Each year, British Journal of Photography presents its Ones to Watch: a cohort of emerging photographers making outstanding work, selected from a list of over 450 nominations by the world’s leading artists, curators, gallerists, and academics. 

Over the last decade, many of BJP’s Ones to Watch have gone on to lead distinguished careers. Some of fashion photography’s most sought-after names – Nadine Ijiwere, Rafael Pavarotti, and Micaiah Carter, for example – as well as artists revered by the world’s leading galleries, including Jun Ahn, Daisuke Yokota and Charlie Engman. In the eyes of the industry’s leading figures, these are the emerging talents who are shaping the landscape of contemporary photography. 

This week, exclusively via OpenSea, 16 of this year’s talents are each selling a series of five images as unique NFT editions of one. Here, we speak to four of the photographers – Matthieu Croizier, Masha Svyatogor, Rehab Eldalil, and Muhammad Salah  – about their work, and why they have decided to branch into the world of NFTs. 

Matthieu Croizier (Switzerland)

“Croizier’s photographs destabilise a sense of perception. They are orientated in the physicality of the body, where he often creates tension and ambiguity, to reflect the complex and sensate experience of being human”

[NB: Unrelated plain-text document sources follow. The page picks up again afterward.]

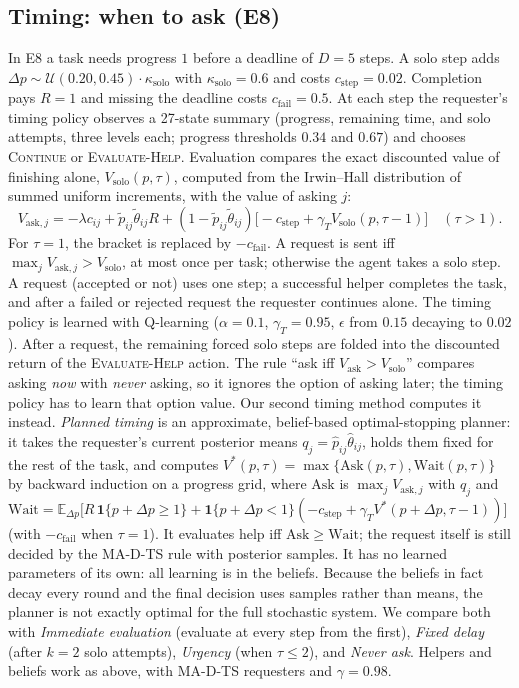 \documentclass{article}
\begin{document}
\subsection{Timing: when to ask (E8)}
In E8 a task needs progress $1$ before a deadline of $D=5$ steps. A solo step adds $\Delta p\sim\mathcal U(0.20,0.45)\cdot\kappa_{\mathrm{solo}}$ with $\kappa_{\mathrm{solo}}=0.6$ and costs $c_{\mathrm{step}}=0.02$. Completion pays $R=1$ and missing the deadline costs $c_{\mathrm{fail}}=0.5$. At each step the requester's timing policy observes a 27-state summary (progress, remaining time, and solo attempts, three levels each; progress thresholds $0.34$ and $0.67$) and chooses \textsc{Continue} or \textsc{Evaluate-Help}. Evaluation compares the exact discounted value of finishing alone, $V_{\mathrm{solo}}(p,\tau)$, computed from the Irwin--Hall distribution of summed uniform increments, with the value of asking $j$:
\begin{equation}
V_{\mathrm{ask},j}=-\lambda c_{ij}+\tilde p_{ij}\tilde\theta_{ij}R+(1-\tilde p_{ij}\tilde\theta_{ij})\big[-c_{\mathrm{step}}+\gamma_T V_{\mathrm{solo}}(p,\tau-1)\big]\quad(\tau>1).
\end{equation}
For $\tau=1$, the bracket is replaced by $-c_{\mathrm{fail}}$. A request is sent iff $\max_j V_{\mathrm{ask},j}>V_{\mathrm{solo}}$, at most once per task; otherwise the agent takes a solo step. A request (accepted or not) uses one step; a successful helper completes the task, and after a failed or rejected request the requester continues alone. The timing policy is learned with Q-learning ($\alpha=0.1$, $\gamma_T=0.95$, $\epsilon$ from $0.15$ decaying to $0.02$). After a request, the remaining forced solo steps are folded into the discounted return of the \textsc{Evaluate-Help} action. The rule ``ask iff $V_{\mathrm{ask}}>V_{\mathrm{solo}}$'' compares asking \emph{now} with \emph{never} asking, so it ignores the option of asking later; the timing policy has to learn that option value. Our second timing method computes it instead. \emph{Planned timing} is an approximate, belief-based optimal-stopping planner: it takes the requester's current posterior means $q_j=\hat p_{ij}\hat\theta_{ij}$, holds them fixed for the rest of the task, and computes $V^*(p,\tau)=\max\{\mathrm{Ask}(p,\tau),\mathrm{Wait}(p,\tau)\}$ by backward induction on a progress grid, where $\mathrm{Ask}$ is $\max_j V_{\mathrm{ask},j}$ with $q_j$ and $\mathrm{Wait}=\mathbb E_{\Delta p}\big[R\,\mathbf 1\{p+\Delta p\ge1\}+\mathbf 1\{p+\Delta p<1\}(-c_{\mathrm{step}}+\gamma_T V^*(p+\Delta p,\tau-1))\big]$ (with $-c_{\mathrm{fail}}$ when $\tau=1$). It evaluates help iff $\mathrm{Ask}\ge\mathrm{Wait}$; the request itself is still decided by the MA-D-TS rule with posterior samples. It has no learned parameters of its own: all learning is in the beliefs. Because the beliefs in fact decay every round and the final decision uses samples rather than means, the planner is not exactly optimal for the full stochastic system. We compare both with \emph{Immediate evaluation} (evaluate at every step from the first), \emph{Fixed delay} (after $k=2$ solo attempts), \emph{Urgency} (when $\tau\le2$), and \emph{Never ask}. Helpers and beliefs work as above, with MA-D-TS requesters and $\gamma=0.98$.
\end{document}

Gem Fletcher, writer and podcaster

Taking visual cues from an array of cultural sources, Matthieu Croizier lets his imagination guide his images. Inspired by everything from 19th century medical archives and freak shows to the writings of Virginie Despentes and cult classic horror like David Lynch’s Eraserhead, the 26-year-old ECAL graduate sees his work as a “love letter to the abnormal”, pushing back against vilification of the queer community.

“All of these images are part of my latest personal work Everything goes dark a little further down, which is very important for me,” says Croizier, who started the project in 2019, during the final year of his photography BA. “I have chosen them as I thought this could be a good opportunity to make them travel digitally, and to reach people that would not necessarily have encountered them in another context.”

Read more about Croizier’s work here.

Masha Svyatogor (Belarus)

“Masha is intelligent in how she uses the language that is open to her. While she uses archival pictures, it’s not an archive project. Her work is political; it’s about the totalitarian regime but also about art and the role of art under such a regime.”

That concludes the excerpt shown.